| What to do |
Transcribe the listing in full. Keep every line exactly as it stands.
*** Opening Extracted material ***
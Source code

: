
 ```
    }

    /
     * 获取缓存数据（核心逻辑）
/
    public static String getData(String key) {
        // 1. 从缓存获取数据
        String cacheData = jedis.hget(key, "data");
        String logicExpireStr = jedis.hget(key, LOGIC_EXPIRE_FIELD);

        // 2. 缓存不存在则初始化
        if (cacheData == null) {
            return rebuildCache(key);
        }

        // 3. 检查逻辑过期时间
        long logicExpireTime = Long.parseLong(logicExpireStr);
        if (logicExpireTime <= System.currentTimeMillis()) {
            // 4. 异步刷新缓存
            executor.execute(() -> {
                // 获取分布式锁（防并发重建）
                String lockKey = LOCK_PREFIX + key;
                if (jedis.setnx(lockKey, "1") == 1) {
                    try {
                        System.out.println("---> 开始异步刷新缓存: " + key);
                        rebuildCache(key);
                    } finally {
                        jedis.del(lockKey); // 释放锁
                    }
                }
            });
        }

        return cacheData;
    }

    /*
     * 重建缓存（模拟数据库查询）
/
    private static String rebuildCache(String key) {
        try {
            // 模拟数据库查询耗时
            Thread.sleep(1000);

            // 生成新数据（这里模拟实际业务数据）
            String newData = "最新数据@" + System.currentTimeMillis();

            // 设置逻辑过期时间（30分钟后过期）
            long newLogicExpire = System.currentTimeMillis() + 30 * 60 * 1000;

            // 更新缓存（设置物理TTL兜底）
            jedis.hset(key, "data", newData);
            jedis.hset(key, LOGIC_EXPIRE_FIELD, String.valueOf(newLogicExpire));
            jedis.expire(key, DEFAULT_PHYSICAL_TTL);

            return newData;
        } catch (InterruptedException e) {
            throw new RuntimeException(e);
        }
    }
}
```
*** Closing Extracted material ***
| Response |
Source code

:
 ```
    }

    /
     * 获取缓存数据（核心逻辑）
/
    public static String getData(String key) {
        // 1. 从缓存获取数据
        String cacheData = jedis.hget(key, "data");
        String logicExpireStr = jedis.hget(key, LOGIC_EXPIRE_FIELD);

        // 2. 缓存不存在则初始化
        if (cacheData == null) {
            return rebuildCache(key);
        }

        // 3. 检查逻辑过期时间
        long logicExpireTime = Long.parseLong(logicExpireStr);
        if (logicExpireTime <= System.currentTimeMillis()) {
            // 4. 异步刷新缓存
            executor.execute(() -> {
                // 获取分布式锁（防并发重建）
                String lockKey = LOCK_PREFIX + key;
                if (jedis.setnx(lockKey, "1") == 1) {
                    try {
                        System.out.println("---> 开始异步刷新缓存: " + key);
                        rebuildCache(key);
                    } finally {
                        jedis.del(lockKey); // 释放锁
                    }
                }
            });
        }

        return cacheData;
    }

    /*
     * 重建缓存（模拟数据库查询）
/
    private static String rebuildCache(String key) {
        try {
            // 模拟数据库查询耗时
            Thread.sleep(1000);

            // 生成新数据（这里模拟实际业务数据）
            String newData = "最新数据@" + System.currentTimeMillis();

            // 设置逻辑过期时间（30分钟后过期）
            long newLogicExpire = System.currentTimeMillis() + 30 * 60 * 1000;

            // 更新缓存（设置物理TTL兜底）
            jedis.hset(key, "data", newData);
            jedis.hset(key, LOGIC_EXPIRE_FIELD, String.valueOf(newLogicExpire));
            jedis.expire(key, DEFAULT_PHYSICAL_TTL);

            return newData;
        } catch (InterruptedException e) {
            throw new RuntimeException(e);
        }
    }
}
```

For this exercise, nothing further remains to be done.